Acacia signata is a species of tree or shrub in the family Fabaceae that is endemic to western Australia.

==Description==
The slender, straggly, weeping tree or shrub typically grows to a height of 1 to 4 m. The pendulous or arching branchlets are often covered in a fine white powder. Like most species of Acacia it has phyllodes rather than true leaves. The evergreen phyllodes usually have a pendulous forn with a linear to linear-elliptic shape and are straight to slightly curved. The grey-green and coriaceous phyllodes have a length of 10 to 20 cm and a width of 4 to 10 mm and have numerous fine nerves numerous and a prominent yellow coloured pulvinus. It blooms from August to October producing yellow flowers. The inflorescences occur in groups of one to four flower-spikes with a cylindrical shape. The spikes have a length of 12 to 23 mm and a diameter of 6 to 7.5 mm.
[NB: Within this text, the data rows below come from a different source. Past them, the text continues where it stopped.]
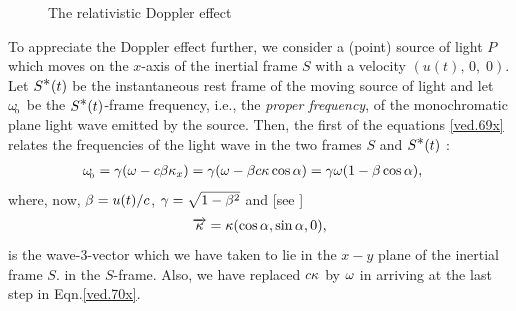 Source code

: \begin{figure}[H]
\begin{center}
\end{center}
\caption{The relativistic Doppler effect}\label{fig8.1}
\end{figure}
To appreciate the Doppler effect further, we consider a 
(point) source of light $P$ which moves on the $x$-axis of 
the inertial frame $S$ with a velocity  $(u(t),\,0,\;0)$. 
Let $S^{{\textstyle \ast}}(t)$ be the instantaneous rest frame of the 
moving source of light and let $ {\omega}_{_{\hspace*{-1.5pt}{0}}}$ be the 
$S^{{\textstyle \ast}}(t)$-frame frequency, i.e., the \textsl{proper 
frequency}, of the monochromatic plane light wave  
emitted by the source. Then, the first of the equations 
\eqref{ved.69x} relates the frequencies of the light wave 
in the two frames $S$ and $S^{{\textstyle \ast}}(t)$ :
\begin{align}\label{ved.70x}
{\omega}_{_{\hspace*{-1.5pt}{0}}} 
&=\gamma({\omega} -c {\beta}{\kappa}_x) 
=\gamma({\omega}-{\beta} c{\kappa}\cos{\alpha}) = 
\gamma{\omega}(1-{\beta}\cos{\alpha}),
\end{align}
where, now,  ${\beta}=u(t)/c $, $\gamma=\sqrt{1- {\beta}^2}$ and 
[see ]
\begin{align}\label{ved.71x}
\overrightarrow{{\kappa}}= {\kappa} (\cos{\alpha}, \sin{\alpha}, 0) ,
\end{align}
is the wave-3-vector which we have taken to lie in the 
$x-y$ 
plane of the inertial frame $S$. in the $S$-frame. Also, we 
have replaced $c{\kappa}$ by  ${\omega}$ in arriving at the last 
step in Eqn.\eqref{ved.70x}.


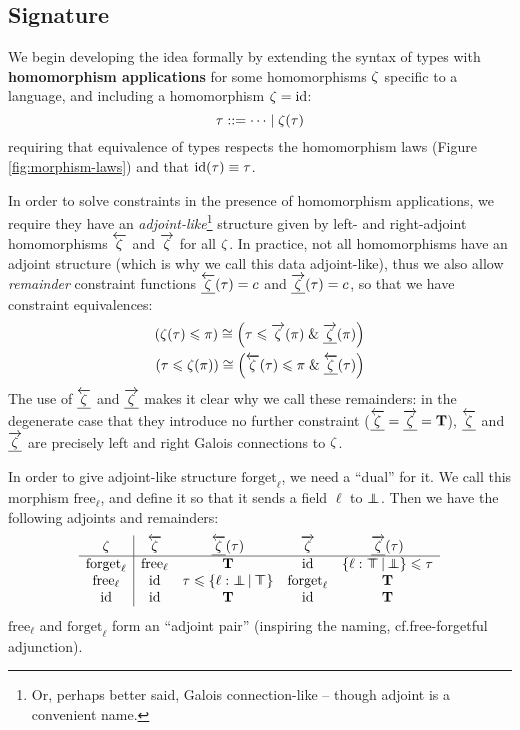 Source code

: \subsection{Signature}

We begin developing the idea formally by extending the syntax of types with \textbf{homomorphism applications} for some homomorphisms $\zeta$ specific to a language, and including a homomorphism $\zeta = \mathrm{id}$:
$$ \tau ::= \cdots \mid \zeta(\tau) $$
requiring that equivalence of types respects the homomorphism laws (Figure \ref{fig:morphism-laws}) and that $\mathrm{id}(\tau) \equiv \tau$. 

In order to solve constraints in the presence of homomorphism applications, we require they have an \emph{adjoint-like}\footnote{Or, perhaps better said, Galois connection-like -- though adjoint is a convenient name.} structure given by left- and right-adjoint homomorphisms $\overleftarrow{\zeta}$ and $\overrightarrow{\zeta}$ for all $\zeta$. In practice, not all homomorphisms have an adjoint structure (which is why we call this data adjoint-like), thus we also allow \emph{remainder} constraint functions $\underline{\overleftarrow{\zeta}}(\tau) = c$ and $\underline{\overrightarrow{\zeta}}(\tau) = c$, so that we have constraint equivalences:
\begin{align*}
(\morph(\tau) \sub \pi) \cstreq \left(\tau \sub \radj \morph(\pi) \und \radjrest \morph(\pi) \right) \\
(\tau \sub \morph(\pi)) \cstreq \left(\ladj \morph(\tau) \sub \pi \und \ladjrest \morph(\tau) \right)
\end{align*}
The use of $\underline{\overleftarrow{\zeta}}$ and $\underline{\overrightarrow{\zeta}}$ makes it clear why we call these remainders: in the degenerate case that they introduce no further constraint ($\underline{\overleftarrow{\zeta}} = \underline{\overrightarrow{\zeta}} = \mathbf T$), $\underline{\overleftarrow{\zeta}}$ and $\underline{\overrightarrow{\zeta}}$ are precisely left and right Galois connections to $\zeta$.

\begin{example}
    In order to give adjoint-like structure $\mathrm{forget}_\ell$, we need a \enquote{dual} for it. We call this morphism $\mathrm{free}_\ell$, and define it so that it sends a field $\ell$ to $\bot \!\!\!\! \bot$. Then we have the following adjoints and remainders:
    $$\begin{array}{c|cccc}
    \morph & \ladj \morph & \ladjrest \morph(\tau) & \radj \morph & \radjrest \morph(\tau) \\ \hline 
    \mathrm{forget}_\ell & \mathrm{free}_\ell & \tru & \mathrm{id} & \flext{\ell : \flftop}{\flfbot} \sub \tau \\
    \mathrm{free}_\ell & \mathrm{id} & \tau \sub \flext{\ell : \flfbot}{\flftop} & \mathrm{forget}_\ell & \tru \\ 
    \mathrm{id} & \mathrm{id} & \tru & \mathrm{id} & \tru 
    \end{array}$$
    $\mathrm{free}_\ell$ and $\mathrm{forget}_\ell$ form an \enquote{adjoint pair} (inspiring the naming, cf.\@ free-forgetful adjunction).
\end{example}

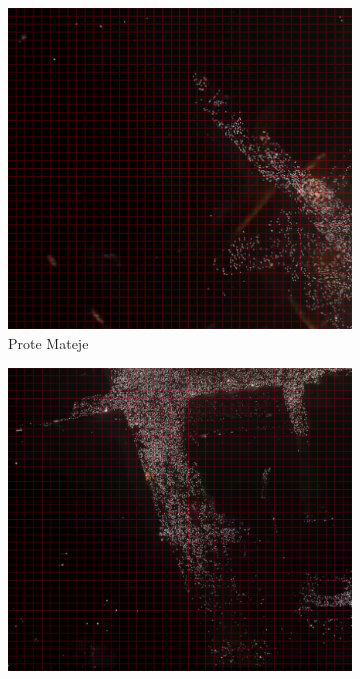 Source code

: \documentclass[a4paper,12pt]{article}
\begin{document}
\begin{figure}[H]
	\centering
  
	\begin{subfigure}[b]{0.3\textwidth}
	  \centering
	  \includegraphics[width=\textwidth]{../outputs/grid_output/prote-mateje_grid.png}
	  \caption{Prote Mateje}
	  \label{fig:prote-mateje}
	\end{subfigure}
	\hfill
	\begin{subfigure}[b]{0.3\textwidth}
	  \centering
	  \includegraphics[width=\textwidth]{../outputs/grid_output/nemanjina_grid.png}

\end{subfigure}
\end{figure}
\end{document}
The coriaceous seed pods that form after flowering have a curved to linear shape and are raised over seeds. The pods have a length of up to 7 cm and have a width of 5 to 6 mm and are glabrous with a powdery white coating. The glossy dark brown seeds inside are arranged longitudinally and have a compressed subdiscoid shape with a length of 4 to 4.5 mm.

==Taxonomy==
The species was first formally described in 1863 by the botanist Ferdinand von Mueller as published in the work Fragmenta Phytographiae Australiae.

==Distribution==
It is native to an area in the Mid West and north western Wheatbelt region of Western Australia where it is often situated on sandplains growing in sandy soils as a part of in heath, scrub and shrubland communities. It is found around Hamelin Pool in the north to around Cockleshell Gully in the south and as far east as Wubin but is not commonly occurring.